Species diversity is widely recognized as an important trait of ecosystems’ functioning and resilience. Understanding the causes of diversity patterns and their interaction with the environmental conditions is essential in order to effectively assess and preserve existing diversity. While diversity patterns of most recurrent groups such as fish are commonly studied, other important taxa such as cephalopods have received less attention. In this work we present spatio-temporal trends of cephalopod diversity across the entire Mediterranean Sea during the last 19 years, analysing data from the annual bottom trawl survey MEDITS conducted by 5 different Mediterranean countries using standardized gears and sampling protocols. The influence of local and regional environmental variability in different Mediterranean regions is analysed applying generalized additive models, using species richness and the Shannon Wiener index as diversity descriptors. While the western basin showed a high diversity, our analyses do not support a steady eastward decrease of diversity as proposed in some previous studies. Instead, high Shannon diversity was also found in the Adriatic and Aegean Seas, and high species richness in the eastern Ionian Sea. Overall diversity did not show any consistent trend over the last two decades. Except in the Adriatic Sea, diversity showed a hump-shaped trend with depth in all regions, being highest between 200–400 m depth. Our results indicate that high Chlorophyll a concentrations and warmer temperatures seem to enhance species diversity, and the influence of these parameters is stronger for richness than for Shannon diversity.

Introduction

Species diversity has strong implications on the functioning and conservation state of ecosystems. Its preservation should therefore be a priority in conservation management, and indeed many protected areas are established based on the diversity hotspots they sustain. Understanding the causes of underlying diversity patterns and their interaction with the environmental conditions are of paramount importance for its conservation. Species distributions are not always explicable by their physiological constraints, and the mechanisms structuring diversity patterns are often unknown [1]. On a global scale, different drivers have been proposed up to now, including factors like ecosystem productivity, climate and habitat heterogeneity, as well as historical causes or geographical barriers [2]. The latitudinal gradient (poleward decrease) of diversity is the most striking pattern and has been investigated for different marine taxa (e.g. [3]; [4], [5]). In the marine environment, sea temperature and productivity are commonly reported as the main drivers of geographical distribution patterns of diversity [69].

The Mediterranean Sea is a semi-enclosed basin characterized by pronounced longitudinal gradients in temperature and productivity. Accordingly, an eastward decreasing trend in fish species richness has been reported by some authors [1,10,11]. This trend has often been explained by the large-scale eastward decline in primary production which is observed in the Mediterranean [6], arguing that areas of high food availability serve as feeding and reproduction sites for many species [11]. Temperature regime is another possible determinant of diversity, affecting the competitiveness of animals via their different temperature tolerances and mobility [9]. In addition to food supply and temperature, the inflow of Atlantic water and human influences have been identified as local-scale factors structuring patterns of spatial diversity in the Mediterranean [1214].

While there have been some studies on Mediterranean fish diversity [12,15,16], no large scale analysis of Mediterranean cephalopod diversity exists. This contrasts with the fact that they play a key role in marine ecosystems, as they are important prey species as well as voracious predators [17]. Therefore, fluctuations in their community composition and abundance are likely to have profound consequences for the food webs and ecosystems.
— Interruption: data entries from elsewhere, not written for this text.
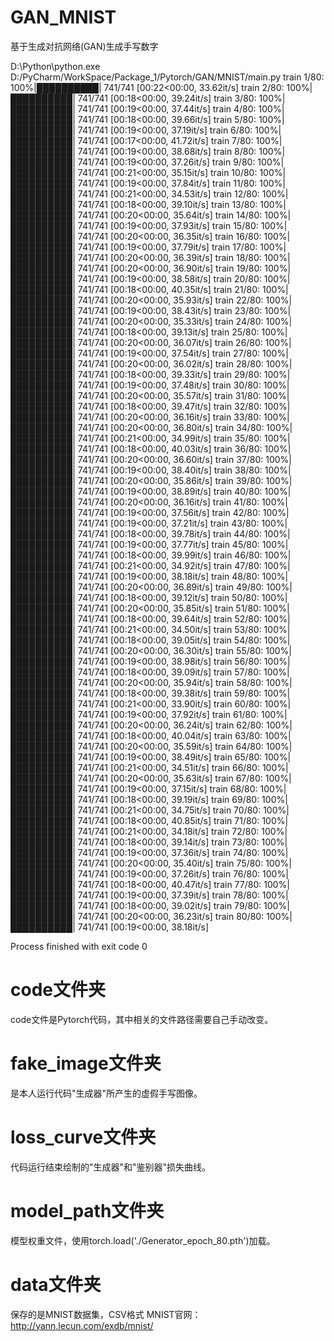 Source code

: # GAN_MNIST
基于生成对抗网络(GAN)生成手写数字

D:\Python\python.exe D:/PyCharm/WorkSpace/Package_1/Pytorch/GAN/MNIST/main.py
train 1/80: 100%|██████████| 741/741 [00:22<00:00, 33.62it/s]
train 2/80: 100%|██████████| 741/741 [00:18<00:00, 39.24it/s]
train 3/80: 100%|██████████| 741/741 [00:19<00:00, 37.44it/s]
train 4/80: 100%|██████████| 741/741 [00:18<00:00, 39.66it/s]
train 5/80: 100%|██████████| 741/741 [00:19<00:00, 37.19it/s]
train 6/80: 100%|██████████| 741/741 [00:17<00:00, 41.72it/s]
train 7/80: 100%|██████████| 741/741 [00:19<00:00, 38.68it/s]
train 8/80: 100%|██████████| 741/741 [00:19<00:00, 37.26it/s]
train 9/80: 100%|██████████| 741/741 [00:21<00:00, 35.15it/s]
train 10/80: 100%|██████████| 741/741 [00:19<00:00, 37.84it/s]
train 11/80: 100%|██████████| 741/741 [00:21<00:00, 34.53it/s]
train 12/80: 100%|██████████| 741/741 [00:18<00:00, 39.10it/s]
train 13/80: 100%|██████████| 741/741 [00:20<00:00, 35.64it/s]
train 14/80: 100%|██████████| 741/741 [00:19<00:00, 37.93it/s]
train 15/80: 100%|██████████| 741/741 [00:20<00:00, 36.35it/s]
train 16/80: 100%|██████████| 741/741 [00:19<00:00, 37.79it/s]
train 17/80: 100%|██████████| 741/741 [00:20<00:00, 36.39it/s]
train 18/80: 100%|██████████| 741/741 [00:20<00:00, 36.90it/s]
train 19/80: 100%|██████████| 741/741 [00:19<00:00, 38.58it/s]
train 20/80: 100%|██████████| 741/741 [00:18<00:00, 40.35it/s]
train 21/80: 100%|██████████| 741/741 [00:20<00:00, 35.93it/s]
train 22/80: 100%|██████████| 741/741 [00:19<00:00, 38.43it/s]
train 23/80: 100%|██████████| 741/741 [00:20<00:00, 35.33it/s]
train 24/80: 100%|██████████| 741/741 [00:18<00:00, 39.13it/s]
train 25/80: 100%|██████████| 741/741 [00:20<00:00, 36.07it/s]
train 26/80: 100%|██████████| 741/741 [00:19<00:00, 37.54it/s]
train 27/80: 100%|██████████| 741/741 [00:20<00:00, 36.02it/s]
train 28/80: 100%|██████████| 741/741 [00:18<00:00, 39.33it/s]
train 29/80: 100%|██████████| 741/741 [00:19<00:00, 37.48it/s]
train 30/80: 100%|██████████| 741/741 [00:20<00:00, 35.57it/s]
train 31/80: 100%|██████████| 741/741 [00:18<00:00, 39.47it/s]
train 32/80: 100%|██████████| 741/741 [00:20<00:00, 36.16it/s]
train 33/80: 100%|██████████| 741/741 [00:20<00:00, 36.80it/s]
train 34/80: 100%|██████████| 741/741 [00:21<00:00, 34.99it/s]
train 35/80: 100%|██████████| 741/741 [00:18<00:00, 40.03it/s]
train 36/80: 100%|██████████| 741/741 [00:20<00:00, 36.60it/s]
train 37/80: 100%|██████████| 741/741 [00:19<00:00, 38.40it/s]
train 38/80: 100%|██████████| 741/741 [00:20<00:00, 35.86it/s]
train 39/80: 100%|██████████| 741/741 [00:19<00:00, 38.89it/s]
train 40/80: 100%|██████████| 741/741 [00:20<00:00, 36.16it/s]
train 41/80: 100%|██████████| 741/741 [00:19<00:00, 37.56it/s]
train 42/80: 100%|██████████| 741/741 [00:19<00:00, 37.21it/s]
train 43/80: 100%|██████████| 741/741 [00:18<00:00, 39.78it/s]
train 44/80: 100%|██████████| 741/741 [00:19<00:00, 37.77it/s]
train 45/80: 100%|██████████| 741/741 [00:18<00:00, 39.99it/s]
train 46/80: 100%|██████████| 741/741 [00:21<00:00, 34.92it/s]
train 47/80: 100%|██████████| 741/741 [00:19<00:00, 38.18it/s]
train 48/80: 100%|██████████| 741/741 [00:20<00:00, 36.89it/s]
train 49/80: 100%|██████████| 741/741 [00:18<00:00, 39.12it/s]
train 50/80: 100%|██████████| 741/741 [00:20<00:00, 35.85it/s]
train 51/80: 100%|██████████| 741/741 [00:18<00:00, 39.64it/s]
train 52/80: 100%|██████████| 741/741 [00:21<00:00, 34.50it/s]
train 53/80: 100%|██████████| 741/741 [00:18<00:00, 39.05it/s]
train 54/80: 100%|██████████| 741/741 [00:20<00:00, 36.30it/s]
train 55/80: 100%|██████████| 741/741 [00:19<00:00, 38.98it/s]
train 56/80: 100%|██████████| 741/741 [00:18<00:00, 39.09it/s]
train 57/80: 100%|██████████| 741/741 [00:20<00:00, 35.94it/s]
train 58/80: 100%|██████████| 741/741 [00:18<00:00, 39.38it/s]
train 59/80: 100%|██████████| 741/741 [00:21<00:00, 33.90it/s]
train 60/80: 100%|██████████| 741/741 [00:19<00:00, 37.92it/s]
train 61/80: 100%|██████████| 741/741 [00:20<00:00, 36.24it/s]
train 62/80: 100%|██████████| 741/741 [00:18<00:00, 40.04it/s]
train 63/80: 100%|██████████| 741/741 [00:20<00:00, 35.59it/s]
train 64/80: 100%|██████████| 741/741 [00:19<00:00, 38.49it/s]
train 65/80: 100%|██████████| 741/741 [00:21<00:00, 34.51it/s]
train 66/80: 100%|██████████| 741/741 [00:20<00:00, 35.63it/s]
train 67/80: 100%|██████████| 741/741 [00:19<00:00, 37.15it/s]
train 68/80: 100%|██████████| 741/741 [00:18<00:00, 39.19it/s]
train 69/80: 100%|██████████| 741/741 [00:21<00:00, 34.75it/s]
train 70/80: 100%|██████████| 741/741 [00:18<00:00, 40.85it/s]
train 71/80: 100%|██████████| 741/741 [00:21<00:00, 34.18it/s]
train 72/80: 100%|██████████| 741/741 [00:18<00:00, 39.14it/s]
train 73/80: 100%|██████████| 741/741 [00:19<00:00, 37.36it/s]
train 74/80: 100%|██████████| 741/741 [00:20<00:00, 35.40it/s]
train 75/80: 100%|██████████| 741/741 [00:19<00:00, 37.26it/s]
train 76/80: 100%|██████████| 741/741 [00:18<00:00, 40.47it/s]
train 77/80: 100%|██████████| 741/741 [00:19<00:00, 37.39it/s]
train 78/80: 100%|██████████| 741/741 [00:18<00:00, 39.02it/s]
train 79/80: 100%|██████████| 741/741 [00:20<00:00, 36.23it/s]
train 80/80: 100%|██████████| 741/741 [00:19<00:00, 38.18it/s]

Process finished with exit code 0


# code文件夹
code文件是Pytorch代码，其中相关的文件路径需要自己手动改变。

# fake_image文件夹
是本人运行代码"生成器"所产生的虚假手写图像。

# loss_curve文件夹
代码运行结束绘制的"生成器"和"鉴别器"损失曲线。

# model_path文件夹
模型权重文件，使用torch.load('./Generator_epoch_80.pth')加载。

# data文件夹
保存的是MNIST数据集，CSV格式   MNIST官网：http://yann.lecun.com/exdb/mnist/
Furthermore, cephalopods are important living resources for most Mediterranean countries, sustaining some economically important fisheries in various areas [18]. Being semelparous species with a short generation time of normally one to two years, they can respond rapidly to changes in environmental conditions [19]. Temporal changes in their abundance and diversity can therefore supply important information about ecosystem alterations. Despite their importance, the only existing publications looking at their large-scale diversity patterns are species inventories comparing species richness between the Adriatic Sea, the western and the eastern Mediterranean basin [20,21]. Mangold and Boletzky [20] conclude a general eastward decrease in species numbers and found the Adriatic to contain the lowest species richness, but the more recent study of Bello [21] noted fewer differences between the areas. This is characteristic for species inventories, which, although historically very precious, suffer from biases resulting from different sampling intensities [22]. More analytical cephalopod diversity studies are restricted to local scales, both in the western [2325] and the eastern [2628] basins. At such local scales, depth was found to be the main diversity driver.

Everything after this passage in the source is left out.